Verfassungsgericht verhandelt Rauchverbot: "Kein Ersatz fürs Thekengespräch"

Drei Gastronomen gehen gegen das Rauchverbot ihrer Bundesländer vor: Das Recht auf Freiheit der Berufsausübung werde beschnitten. Das Urteil ist bundesweit richtungsweisend.

Rauchen - oder nicht rauchen? Bild: ap

KARLSRUHE taz Die Kläger im Streit über das Rauchverbot sparten nicht mit Emotionen. "Ich kann im Moment nur überleben, weil mir mein Vermieter seit fünf Monaten die Pacht gestundet hat", sagte Uli Neu gestern im Bundesverfassungsgericht. Seit 23 Jahren betreibt der Tübinger die Altstadtkneipe "Pfauen". Jetzt klagt er. Mit Tränen in den Augen warnte die Berliner Wirtin Sylvia Thimm Gesundheitssenatorin Katrin Lompscher (Linke): "Sie machen unsere einmalige Berliner Kneipenkultur kaputt."

Die Karlsruher Richter des Ersten Senats müssen entscheiden, ob es beim Rauchverbot künftig Ausnahmen für Einraumkneipen gibt. Während Gaststätten mit mehreren Räumen ein Nebenzimmer für Raucher einrichten können, ist dies bei sogenannten Eckkneipen nicht möglich. Hier gilt deshalb ein absolutes Rauchverbot. Diese Rechtslage besteht in 14 der 16 Bundesländer. In Baden-Württemberg wurde das Rauchverbot schon im August 2007 eingeführt, in Berlin werden ab Juli Bußgelder erhoben.

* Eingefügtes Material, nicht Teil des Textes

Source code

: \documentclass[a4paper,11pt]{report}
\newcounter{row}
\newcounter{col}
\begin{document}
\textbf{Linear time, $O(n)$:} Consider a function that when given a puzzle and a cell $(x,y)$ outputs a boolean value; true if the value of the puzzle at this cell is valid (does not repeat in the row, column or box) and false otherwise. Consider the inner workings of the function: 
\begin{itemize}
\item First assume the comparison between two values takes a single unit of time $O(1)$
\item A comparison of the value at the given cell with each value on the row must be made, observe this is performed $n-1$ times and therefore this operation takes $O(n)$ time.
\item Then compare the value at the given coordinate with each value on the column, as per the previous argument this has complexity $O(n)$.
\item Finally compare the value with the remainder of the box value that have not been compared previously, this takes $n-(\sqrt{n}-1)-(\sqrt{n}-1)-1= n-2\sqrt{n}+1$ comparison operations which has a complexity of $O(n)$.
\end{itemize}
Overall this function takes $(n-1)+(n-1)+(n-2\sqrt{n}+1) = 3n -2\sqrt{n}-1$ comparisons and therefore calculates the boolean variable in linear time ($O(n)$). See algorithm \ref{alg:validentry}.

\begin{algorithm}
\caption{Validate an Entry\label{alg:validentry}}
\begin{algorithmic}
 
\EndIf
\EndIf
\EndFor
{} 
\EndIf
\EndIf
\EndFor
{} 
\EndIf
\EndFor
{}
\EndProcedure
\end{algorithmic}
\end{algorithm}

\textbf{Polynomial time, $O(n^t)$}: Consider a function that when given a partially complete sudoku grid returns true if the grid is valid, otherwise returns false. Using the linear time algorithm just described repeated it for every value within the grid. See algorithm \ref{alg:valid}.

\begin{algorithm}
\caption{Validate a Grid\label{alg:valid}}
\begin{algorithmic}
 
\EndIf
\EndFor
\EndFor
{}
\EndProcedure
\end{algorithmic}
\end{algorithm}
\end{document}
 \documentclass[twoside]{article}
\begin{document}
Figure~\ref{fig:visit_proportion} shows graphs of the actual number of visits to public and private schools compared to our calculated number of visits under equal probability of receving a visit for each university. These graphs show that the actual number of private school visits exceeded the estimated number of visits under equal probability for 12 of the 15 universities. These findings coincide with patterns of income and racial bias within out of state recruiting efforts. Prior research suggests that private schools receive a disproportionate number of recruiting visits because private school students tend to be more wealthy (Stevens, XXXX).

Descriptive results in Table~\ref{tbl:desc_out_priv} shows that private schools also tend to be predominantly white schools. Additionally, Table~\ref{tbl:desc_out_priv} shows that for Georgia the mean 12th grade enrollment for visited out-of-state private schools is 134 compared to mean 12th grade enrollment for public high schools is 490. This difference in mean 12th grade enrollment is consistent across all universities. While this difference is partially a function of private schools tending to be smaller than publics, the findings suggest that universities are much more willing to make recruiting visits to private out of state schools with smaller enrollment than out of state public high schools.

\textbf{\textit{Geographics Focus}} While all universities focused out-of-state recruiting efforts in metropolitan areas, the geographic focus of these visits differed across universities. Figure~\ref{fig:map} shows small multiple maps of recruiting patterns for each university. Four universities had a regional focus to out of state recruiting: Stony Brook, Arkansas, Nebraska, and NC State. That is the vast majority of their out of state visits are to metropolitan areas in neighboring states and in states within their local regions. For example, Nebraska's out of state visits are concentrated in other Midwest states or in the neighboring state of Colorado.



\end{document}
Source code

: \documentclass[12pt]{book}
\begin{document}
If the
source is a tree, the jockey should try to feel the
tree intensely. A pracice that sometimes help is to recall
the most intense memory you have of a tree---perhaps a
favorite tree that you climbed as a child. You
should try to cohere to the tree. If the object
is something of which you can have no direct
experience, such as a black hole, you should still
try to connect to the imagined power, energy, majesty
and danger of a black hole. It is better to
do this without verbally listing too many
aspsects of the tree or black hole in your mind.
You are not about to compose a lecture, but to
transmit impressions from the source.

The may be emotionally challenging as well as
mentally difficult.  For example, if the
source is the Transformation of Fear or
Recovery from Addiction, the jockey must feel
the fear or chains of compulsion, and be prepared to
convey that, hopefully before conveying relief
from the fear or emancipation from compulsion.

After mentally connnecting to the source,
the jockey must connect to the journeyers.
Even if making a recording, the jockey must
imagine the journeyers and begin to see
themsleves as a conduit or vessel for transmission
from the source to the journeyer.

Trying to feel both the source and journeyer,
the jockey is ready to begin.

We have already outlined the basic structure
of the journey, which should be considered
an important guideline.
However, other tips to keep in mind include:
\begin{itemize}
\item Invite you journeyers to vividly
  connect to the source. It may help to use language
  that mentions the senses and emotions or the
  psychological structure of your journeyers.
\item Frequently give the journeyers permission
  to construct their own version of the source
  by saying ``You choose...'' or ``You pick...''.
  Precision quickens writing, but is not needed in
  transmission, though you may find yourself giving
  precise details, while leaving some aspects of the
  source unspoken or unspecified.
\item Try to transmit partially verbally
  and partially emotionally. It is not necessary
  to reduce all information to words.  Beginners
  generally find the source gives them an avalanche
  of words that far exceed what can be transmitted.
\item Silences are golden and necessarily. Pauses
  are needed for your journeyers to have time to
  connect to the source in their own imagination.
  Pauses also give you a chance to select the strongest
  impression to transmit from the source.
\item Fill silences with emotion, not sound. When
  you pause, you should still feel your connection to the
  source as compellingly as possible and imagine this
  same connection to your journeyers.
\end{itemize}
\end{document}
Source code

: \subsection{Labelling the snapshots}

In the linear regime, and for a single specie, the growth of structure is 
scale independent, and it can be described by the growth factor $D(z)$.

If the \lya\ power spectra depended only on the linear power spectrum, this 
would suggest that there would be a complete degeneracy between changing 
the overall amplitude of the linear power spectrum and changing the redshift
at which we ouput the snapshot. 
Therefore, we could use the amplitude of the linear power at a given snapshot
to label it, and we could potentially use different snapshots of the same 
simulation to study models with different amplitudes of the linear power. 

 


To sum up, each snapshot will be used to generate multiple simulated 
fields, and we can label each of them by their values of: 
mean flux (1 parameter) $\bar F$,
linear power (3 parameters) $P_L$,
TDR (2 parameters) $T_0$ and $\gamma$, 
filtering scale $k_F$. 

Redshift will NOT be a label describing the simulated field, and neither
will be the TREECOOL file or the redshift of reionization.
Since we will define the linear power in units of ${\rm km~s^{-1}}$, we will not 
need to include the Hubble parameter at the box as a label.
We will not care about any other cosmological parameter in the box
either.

Kläger Uli Neu hat seit Einführung des Rauchverbots nach eigenen Angaben 30-40 Prozent weniger Umsatz. "Das ist existenzbedrohend". Sein Anwalt Christoph Moench sieht darin eine Verletzung des Grundrechts auf freie Berufsausübung. Der Gesundheitsschutz als Gesetzesauftrag finde seine Grenzen, wenn die Verhältnismäßigkeit nicht mehr gewahrt würde, begründet die Verteidigung.

Die Stuttgarter Sozialministerin Monika Stolz (CDU) warnte dagegen: "In anderen Staaten, etwa in Irland, hat es zum Start des Rauchverbots auch Umsatzeinbußen gegeben. Heute geht es den Pubs prächtig." Stolz hob die 3.300 Todesfälle hervor, die es pro Jahr als Folge des Passivrauchens gebe. "Jeder Gaststättenbesucher sollte sich darauf verlassen können, in jeder Gaststätte einen rauchfreien Raum vorzufinden." Anwalt Moench sagt dagegen: "Es genügt, wenn die Nichtraucher in drei Viertel aller Gaststätten einen rauchfreien Raum finden, weil es dort mehrere Räume gibt." Länderanwalt Hans-Jörg Birk konterte: "Ein Nichtraucher will auch mal in eine Eckkneipe gehen." Er verwies auf das spanische Beispiel, wo die Wirte kleiner Lokale selbst entscheiden können, ob sie die Wirtschaft rauchfrei halten oder nicht, "dort sind jetzt 90 Prozent aller Kneipen unter 100 Quadratmeter Raucherkneipen". Der Stuttgarter CDU-Landtagsabgeordnete Winfried Mack ergänzte: "Auf dem Land gibt es oft ja nur eine Gaststätte, wenn die dann verraucht ist, haben Nichtraucher nicht mal Wahlfreiheit."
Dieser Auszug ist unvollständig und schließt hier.